# Fresh water tank



## luckyshot (May 1, 2005)

hello there, we have just purchased a 747-2, 2003 model, On filling the fresh water tank, it does not appear to have an overflow and it just comes out of the filler - does this seem right. Our previous vans have had an overflow on them.


----------



## Spacerunner (Mar 18, 2006)

My 'van's filler has the overflow/ air vent built into it. So, yes it will spill out of the filler hole. Sometimes when the tank is nearly full you can feel and hear the displaced air coming out of the overflow.
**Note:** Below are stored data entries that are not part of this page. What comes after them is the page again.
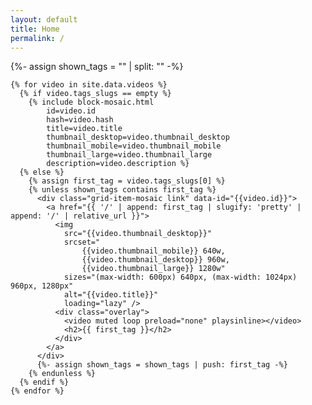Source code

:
 ```yaml
---
layout: default
title: Home
permalink: /
---
```


<div class="{{page.url | slugify: 'pretty'}}">
  <div class="grid">
    {%- assign shown_tags = "" | split: "" -%}

    {% for video in site.data.videos %}
      {% if video.tags_slugs == empty %}
        {% include block-mosaic.html
            id=video.id
            hash=video.hash
            title=video.title
            thumbnail_desktop=video.thumbnail_desktop
            thumbnail_mobile=video.thumbnail_mobile
            thumbnail_large=video.thumbnail_large
            description=video.description %}
      {% else %}
        {% assign first_tag = video.tags_slugs[0] %}
        {% unless shown_tags contains first_tag %}
          <div class="grid-item-mosaic link" data-id="{{video.id}}">
            <a href="{{ '/' | append: first_tag | slugify: 'pretty' | append: '/' | relative_url }}">
              <img
                src="{{video.thumbnail_desktop}}"
                srcset="
                    {{video.thumbnail_mobile}} 640w,
                    {{video.thumbnail_desktop}} 960w,
                    {{video.thumbnail_large}} 1280w"
                sizes="(max-width: 600px) 640px, (max-width: 1024px) 960px, 1280px"
                alt="{{video.title}}"
                loading="lazy" />
              <div class="overlay">
                <video muted loop preload="none" playsinline></video>
                <h2>{{ first_tag }}</h2>
              </div>
            </a>
          </div>
          {%- assign shown_tags = shown_tags | push: first_tag -%}
        {% endunless %}
      {% endif %}
    {% endfor %}
  </div>
</div>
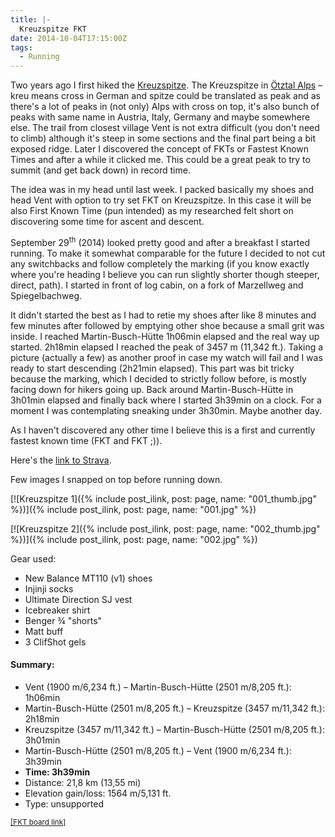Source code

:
 ```yaml
---
title: |-
  Kreuzspitze FKT
date: 2014-10-04T17:15:00Z
tags:
  - Running
---
```

Two years ago I first hiked the [Kreuzspitze][3]. The Kreuzspitze in [Ötztal Alps][2] – kreu means cross in German and spitze could be translated as peak and as there's a lot of peaks in (not only) Alps with cross on top, it's also bunch of peaks with same name in Austria, Italy, Germany and maybe somewhere else. The trail from closest village Vent is not extra difficult (you don't need to climb) although it's steep in some sections and the final part being a bit exposed ridge. Later I discovered the concept of FKTs or Fastest Known Times and after a while it clicked me. This could be a great peak to try to summit (and get back down) in record time.

<!-- excerpt -->

The idea was in my head until last week. I packed basically my shoes and head Vent with option to try set FKT on Kreuzspitze. In this case it will be also First Known Time (pun intended) as my researched felt short on discovering some time for ascent and descent.

September 29<sup>th</sup> (2014) looked pretty good and after a breakfast I started running. To make it somewhat comparable for the future I decided to not cut any switchbacks and follow completely the marking (if you know exactly where you're heading I believe you can run slightly shorter though steeper, direct, path). I started in front of log cabin, on a fork of Marzellweg and Spiegelbachweg.

It didn't started the best as I had to retie my shoes after like 8 minutes and few minutes after followed by emptying other shoe because a small grit was inside. I reached Martin-Busch-Hütte 1h06min elapsed and the real way up started. 2h18min elapsed I reached the peak of 3457 m (11,342 ft.). Taking a picture (actually a few) as another proof in case my watch will fail and I was ready to start descending (2h21min elapsed). This part was bit tricky because the marking, which I decided to strictly follow before, is mostly facing down for hikers going up. Back around Martin-Busch-Hütte in 3h01min elapsed and finally back where I started 3h39min on a clock. For a moment I was contemplating sneaking under 3h30min. Maybe another day.

As I haven't discovered any other time I believe this is a first and currently fastest known time (FKT and FKT ;)).

Here's the [link to Strava][1].

Few images I snapped on top before running down.

[![Kreuzspitze 1]({% include post_ilink, post: page, name: "001_thumb.jpg" %})]({% include post_ilink, post: page, name: "001.jpg" %})

[![Kreuzspitze 2]({% include post_ilink, post: page, name: "002_thumb.jpg" %})]({% include post_ilink, post: page, name: "002.jpg" %})

Gear used:

* New Balance MT110 (v1) shoes
* Injinji socks
* Ultimate Direction SJ vest
* Icebreaker shirt
* Benger &frac34; "shorts"
* Matt buff
* 3 ClifShot gels

#### Summary:

* Vent (1900 m/6,234 ft.) – Martin-Busch-Hütte (2501 m/8,205 ft.): 1h06min
* Martin-Busch-Hütte (2501 m/8,205 ft.) – Kreuzspitze (3457 m/11,342 ft.): 2h18min
* Kreuzspitze (3457 m/11,342 ft.) – Martin-Busch-Hütte (2501 m/8,205 ft.): 3h01min
* Martin-Busch-Hütte (2501 m/8,205 ft.) – Vent (1900 m/6,234 ft.): 3h39min
* **Time: 3h39min**
* Distance: 21,8 km (13,55 mi)
* Elevation gain/loss: 1564 m/5,131 ft.
* Type: unsupported

<small>[[FKT board link]][4]</small>

[1]: http://www.strava.com/activities/202580553
[2]: http://en.wikipedia.org/wiki/%C3%96tztal_Alps
[3]: https://www.google.cz/maps/@46.816389,10.870278,14z/data=!5m1!1e4?hl=en
[4]: http://fastestknowntime.proboards.com/thread/592/kreuzspitze-austria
If you can see the filler pipe from inside of the 'van you should see a smaller pipe running alongside of the main filler pipe.


----------



## kazzzy (Apr 9, 2006)

Our previous van was a A647, it was the same, there was no overflow for the frest tank it just spilled out of the filler when it was full so I guess it seems normal on these type of vans. My new one does have an overflow but then again it is not a Burstner.


----------



## 96299 (Sep 15, 2005)

Hi 

It`s the same on the new one as well.I would have much preferred the overflow version though.

steve


----------



## Alidel (Aug 14, 2007)

*Burstner Fresh water tank overflow*

We've just picked up a new T710. When we fill it to the top, water runs out of the overflow pipe but also out of the top of the tank where the level sensor is fitted, and into the van. Fortunately we've been able to mop up straight away but it is inconvenient as we can only fill the tank to three quarters. Hopefully the dealer will fix it soon.


----------